BEGIN Excerpted records
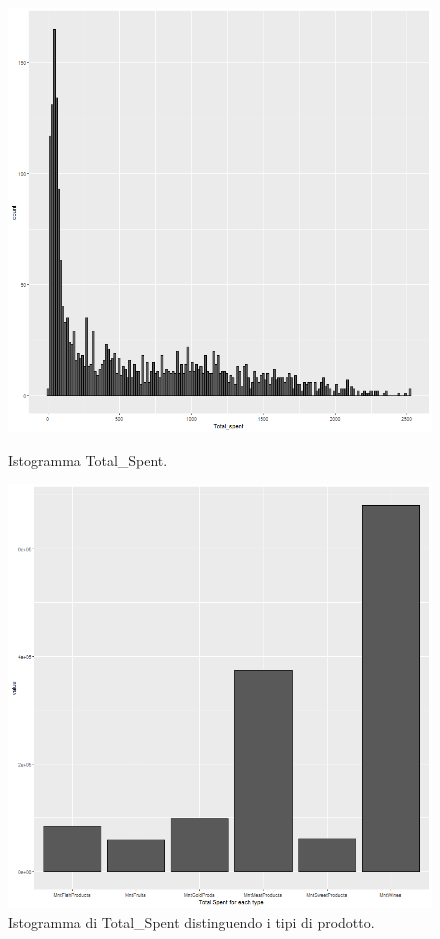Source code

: \documentclass[letterpaper,11pt]{article}
\begin{document}
\begin{figure}[H]
  \centering
  \begin{minipage}[b]{0.4\textwidth}
    \includegraphics[width=\textwidth]{Img/EDA/EDA016.png}
    \caption{Istogramma Total\_Spent.}
    \label{fig:IstogrammaTs}
  \end{minipage}
  \hfill
  \begin{minipage}[b]{0.4\textwidth}
    \includegraphics[width=\textwidth]{Img/EDA/EDA017.png}
    \caption{Istogramma di Total\_Spent distinguendo i tipi di prodotto.}
    \label{fig:IstogrammaTsTypeProduct}
  \end{minipage}
\end{figure}
\end{document}
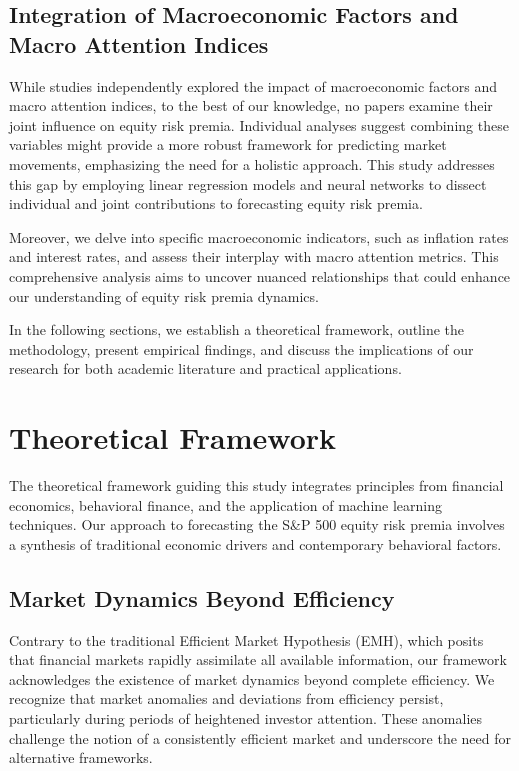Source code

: \documentclass{article}
\begin{document}
\subsection{Integration of Macroeconomic Factors and Macro Attention Indices}

While studies independently explored the impact of macroeconomic factors and macro attention indices, to the best of our knowledge, no papers examine their joint influence on equity risk premia. Individual analyses suggest combining these variables might provide a more robust framework for predicting market movements, emphasizing the need for a holistic approach. This study addresses this gap by employing linear regression models and neural networks to dissect individual and joint contributions to forecasting equity risk premia.

Moreover, we delve into specific macroeconomic indicators, such as inflation rates and interest rates, and assess their interplay with macro attention metrics. This comprehensive analysis aims to uncover nuanced relationships that could enhance our understanding of equity risk premia dynamics.

In the following sections, we establish a theoretical framework, outline the methodology, present empirical findings, and discuss the implications of our research for both academic literature and practical applications.

\newpage

\section{Theoretical Framework}

The theoretical framework guiding this study integrates principles from financial economics, behavioral finance, and the application of machine learning techniques. Our approach to forecasting the S\&P 500 equity risk premia involves a synthesis of traditional economic drivers and contemporary behavioral factors.

\subsection{Market Dynamics Beyond Efficiency}

Contrary to the traditional Efficient Market Hypothesis (EMH), which posits that financial markets rapidly assimilate all available information, our framework acknowledges the existence of market dynamics beyond complete efficiency. We recognize that market anomalies and deviations from efficiency persist, particularly during periods of heightened investor attention. These anomalies challenge the notion of a consistently efficient market and underscore the need for alternative frameworks.
\end{document}
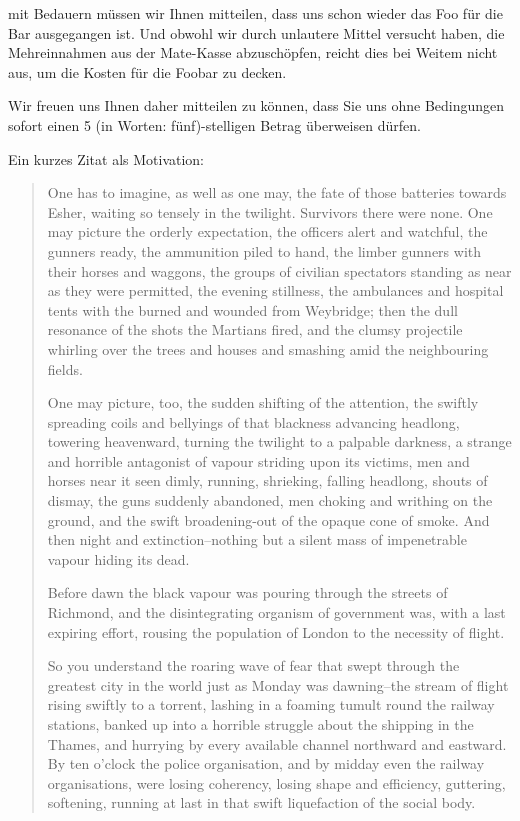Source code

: \documentclass[12pt,ngerman,latin9,a4paper]{g-brief-ntz39lg19_exp}
\begin{document}
\begin{g-brief}

mit Bedauern m\"ussen wir Ihnen mitteilen, dass uns schon wieder das Foo f\"ur die Bar ausgegangen ist. Und obwohl wir durch unlautere Mittel versucht haben, die Mehreinnahmen aus der Mate-Kasse abzusch\"opfen, reicht dies bei Weitem nicht aus, um die Kosten f\"ur die Foobar zu decken.

Wir freuen uns Ihnen daher mitteilen zu k\"onnen, dass Sie uns ohne Bedingungen sofort einen 5 (in Worten: f\"unf)-stelligen Betrag \"uberweisen d\"urfen.

Ein kurzes Zitat als Motivation:

\begin{quote}
One has to imagine, as well as one may, the fate of those batteries towards Esher, waiting so tensely in the twilight.  Survivors there were none.  One may picture the orderly expectation, the officers alert and watchful, the gunners ready, the ammunition piled to hand, the limber gunners with their horses and waggons, the groups of civilian spectators standing as near as they were permitted, the evening stillness, the ambulances and hospital tents with the burned and wounded from Weybridge; then the dull resonance of the shots the Martians fired, and the clumsy projectile whirling over the trees and houses and smashing amid the neighbouring fields.

One may picture, too, the sudden shifting of the attention, the swiftly spreading coils and bellyings of that blackness advancing headlong, towering heavenward, turning the twilight to a palpable darkness, a strange and horrible antagonist of vapour striding upon its victims, men and horses near it seen dimly, running, shrieking, falling headlong, shouts of dismay, the guns suddenly abandoned, men choking and writhing on the ground, and the swift broadening-out of the opaque cone of smoke.  And then night and extinction--nothing but a silent mass of impenetrable vapour hiding its dead.

Before dawn the black vapour was pouring through the streets of Richmond, and the disintegrating organism of government was, with a last expiring effort, rousing the population of London to the necessity of flight.

So you understand the roaring wave of fear that swept through the greatest city in the world just as Monday was dawning--the stream of flight rising swiftly to a torrent, lashing in a foaming tumult round the railway stations, banked up into a horrible struggle about the shipping in the Thames, and hurrying by every available channel northward and eastward.  By ten o'clock the police organisation, and by midday even the railway organisations, were losing coherency, losing shape and efficiency, guttering, softening, running at last in that swift liquefaction of the social body.


\end{quote}
\end{g-brief}
\end{document}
END Excerpted records
| Task |
If a line in the listing contains the string "article", count it; then give only the number of such lines.

| Your solution |
2